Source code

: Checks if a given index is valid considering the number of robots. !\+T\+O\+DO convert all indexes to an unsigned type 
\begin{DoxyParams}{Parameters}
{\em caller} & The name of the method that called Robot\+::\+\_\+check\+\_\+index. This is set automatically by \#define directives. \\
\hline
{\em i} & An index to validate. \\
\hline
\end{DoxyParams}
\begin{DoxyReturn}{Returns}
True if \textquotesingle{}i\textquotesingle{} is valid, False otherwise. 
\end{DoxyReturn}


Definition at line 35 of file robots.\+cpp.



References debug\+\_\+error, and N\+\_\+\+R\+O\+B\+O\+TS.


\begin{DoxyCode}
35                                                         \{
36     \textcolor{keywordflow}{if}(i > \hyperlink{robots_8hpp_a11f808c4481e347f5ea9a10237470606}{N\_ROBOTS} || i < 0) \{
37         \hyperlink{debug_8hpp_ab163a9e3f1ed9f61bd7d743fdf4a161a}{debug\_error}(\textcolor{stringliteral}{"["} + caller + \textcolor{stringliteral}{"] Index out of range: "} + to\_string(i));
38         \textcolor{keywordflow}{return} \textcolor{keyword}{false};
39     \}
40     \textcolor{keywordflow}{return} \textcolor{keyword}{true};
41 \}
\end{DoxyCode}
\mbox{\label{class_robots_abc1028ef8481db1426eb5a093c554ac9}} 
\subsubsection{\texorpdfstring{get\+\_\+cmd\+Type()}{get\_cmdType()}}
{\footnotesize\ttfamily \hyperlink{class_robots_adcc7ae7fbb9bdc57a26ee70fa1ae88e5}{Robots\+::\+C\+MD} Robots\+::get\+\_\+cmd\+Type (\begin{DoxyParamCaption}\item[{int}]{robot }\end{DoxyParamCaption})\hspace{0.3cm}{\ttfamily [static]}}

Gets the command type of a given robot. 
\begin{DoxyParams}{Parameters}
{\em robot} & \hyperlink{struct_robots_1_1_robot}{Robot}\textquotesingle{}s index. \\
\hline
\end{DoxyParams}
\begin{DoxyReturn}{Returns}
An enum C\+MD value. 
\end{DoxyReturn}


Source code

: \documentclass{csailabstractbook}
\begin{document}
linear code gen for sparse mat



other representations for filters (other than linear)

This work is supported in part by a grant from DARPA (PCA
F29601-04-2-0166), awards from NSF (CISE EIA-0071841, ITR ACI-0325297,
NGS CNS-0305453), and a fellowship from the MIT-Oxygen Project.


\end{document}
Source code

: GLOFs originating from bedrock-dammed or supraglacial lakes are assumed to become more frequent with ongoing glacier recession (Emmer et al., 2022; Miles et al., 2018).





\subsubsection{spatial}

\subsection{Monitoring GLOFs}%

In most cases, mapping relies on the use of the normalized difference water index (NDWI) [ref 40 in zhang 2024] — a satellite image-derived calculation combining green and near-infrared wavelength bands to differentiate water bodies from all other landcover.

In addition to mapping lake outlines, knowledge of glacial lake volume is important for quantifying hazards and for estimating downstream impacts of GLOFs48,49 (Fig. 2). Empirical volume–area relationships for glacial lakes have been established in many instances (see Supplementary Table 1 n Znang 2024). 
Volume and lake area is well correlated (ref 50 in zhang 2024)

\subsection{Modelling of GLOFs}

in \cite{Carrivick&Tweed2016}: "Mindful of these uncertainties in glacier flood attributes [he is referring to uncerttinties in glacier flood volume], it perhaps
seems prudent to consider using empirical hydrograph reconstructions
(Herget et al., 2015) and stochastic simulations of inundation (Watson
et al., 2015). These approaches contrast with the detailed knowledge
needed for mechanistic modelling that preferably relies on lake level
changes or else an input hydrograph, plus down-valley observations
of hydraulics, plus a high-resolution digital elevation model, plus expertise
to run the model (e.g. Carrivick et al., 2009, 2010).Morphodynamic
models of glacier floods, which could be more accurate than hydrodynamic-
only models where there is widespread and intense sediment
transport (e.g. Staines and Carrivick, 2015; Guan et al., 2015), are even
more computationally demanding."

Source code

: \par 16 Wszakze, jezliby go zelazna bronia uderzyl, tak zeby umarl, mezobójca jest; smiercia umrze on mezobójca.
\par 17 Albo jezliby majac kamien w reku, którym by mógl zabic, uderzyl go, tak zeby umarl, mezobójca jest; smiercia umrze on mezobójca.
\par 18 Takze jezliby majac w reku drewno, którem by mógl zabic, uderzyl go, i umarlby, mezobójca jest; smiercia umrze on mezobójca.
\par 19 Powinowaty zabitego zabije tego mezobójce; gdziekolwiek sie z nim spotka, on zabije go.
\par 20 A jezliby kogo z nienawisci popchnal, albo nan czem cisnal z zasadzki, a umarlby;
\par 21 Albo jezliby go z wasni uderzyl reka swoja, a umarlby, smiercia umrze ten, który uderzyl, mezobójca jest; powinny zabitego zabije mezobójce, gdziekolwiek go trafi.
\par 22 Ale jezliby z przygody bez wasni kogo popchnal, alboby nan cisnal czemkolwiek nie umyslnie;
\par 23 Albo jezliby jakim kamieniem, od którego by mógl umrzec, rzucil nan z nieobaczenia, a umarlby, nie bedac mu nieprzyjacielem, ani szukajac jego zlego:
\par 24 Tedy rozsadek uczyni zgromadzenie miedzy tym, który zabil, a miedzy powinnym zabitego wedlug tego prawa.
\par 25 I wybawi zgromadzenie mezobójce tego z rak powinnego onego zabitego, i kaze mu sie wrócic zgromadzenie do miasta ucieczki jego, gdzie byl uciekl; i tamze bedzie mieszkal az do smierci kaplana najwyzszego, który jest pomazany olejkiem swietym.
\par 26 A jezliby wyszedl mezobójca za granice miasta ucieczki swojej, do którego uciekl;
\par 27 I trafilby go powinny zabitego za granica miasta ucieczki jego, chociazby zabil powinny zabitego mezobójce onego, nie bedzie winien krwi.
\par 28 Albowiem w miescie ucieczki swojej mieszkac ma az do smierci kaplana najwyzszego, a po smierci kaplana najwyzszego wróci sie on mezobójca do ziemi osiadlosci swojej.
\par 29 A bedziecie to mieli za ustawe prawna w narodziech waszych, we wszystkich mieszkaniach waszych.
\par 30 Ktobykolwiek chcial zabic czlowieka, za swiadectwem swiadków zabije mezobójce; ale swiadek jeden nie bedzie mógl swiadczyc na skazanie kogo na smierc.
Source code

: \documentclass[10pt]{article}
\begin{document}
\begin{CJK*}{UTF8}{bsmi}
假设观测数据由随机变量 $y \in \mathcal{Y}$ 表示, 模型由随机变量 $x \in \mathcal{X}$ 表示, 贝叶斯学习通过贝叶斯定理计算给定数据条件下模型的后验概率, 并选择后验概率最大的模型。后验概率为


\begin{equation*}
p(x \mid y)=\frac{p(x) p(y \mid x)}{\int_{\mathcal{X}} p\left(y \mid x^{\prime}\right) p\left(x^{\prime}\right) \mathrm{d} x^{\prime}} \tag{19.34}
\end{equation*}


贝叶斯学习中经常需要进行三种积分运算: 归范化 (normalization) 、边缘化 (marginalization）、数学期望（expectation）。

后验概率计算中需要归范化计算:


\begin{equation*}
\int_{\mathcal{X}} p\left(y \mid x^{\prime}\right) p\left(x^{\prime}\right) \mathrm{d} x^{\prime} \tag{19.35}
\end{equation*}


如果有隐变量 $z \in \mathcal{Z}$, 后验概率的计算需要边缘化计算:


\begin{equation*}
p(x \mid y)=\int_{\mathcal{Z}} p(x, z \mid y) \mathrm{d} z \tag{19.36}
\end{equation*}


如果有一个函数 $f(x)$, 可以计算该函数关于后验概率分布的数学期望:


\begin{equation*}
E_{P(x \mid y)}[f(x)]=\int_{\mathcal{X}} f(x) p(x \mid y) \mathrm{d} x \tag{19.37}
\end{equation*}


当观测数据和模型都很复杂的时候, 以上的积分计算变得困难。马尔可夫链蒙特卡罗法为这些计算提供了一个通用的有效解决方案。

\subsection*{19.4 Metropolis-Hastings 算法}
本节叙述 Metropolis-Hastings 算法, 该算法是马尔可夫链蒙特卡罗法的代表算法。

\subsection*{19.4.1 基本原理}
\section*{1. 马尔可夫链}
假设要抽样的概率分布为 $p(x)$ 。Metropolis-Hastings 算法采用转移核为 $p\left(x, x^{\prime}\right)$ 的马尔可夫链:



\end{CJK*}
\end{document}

======

Exercise details ->
Report the number of lines in the entries above that include the word "models" and add nothing to it.

Expected answer ->
2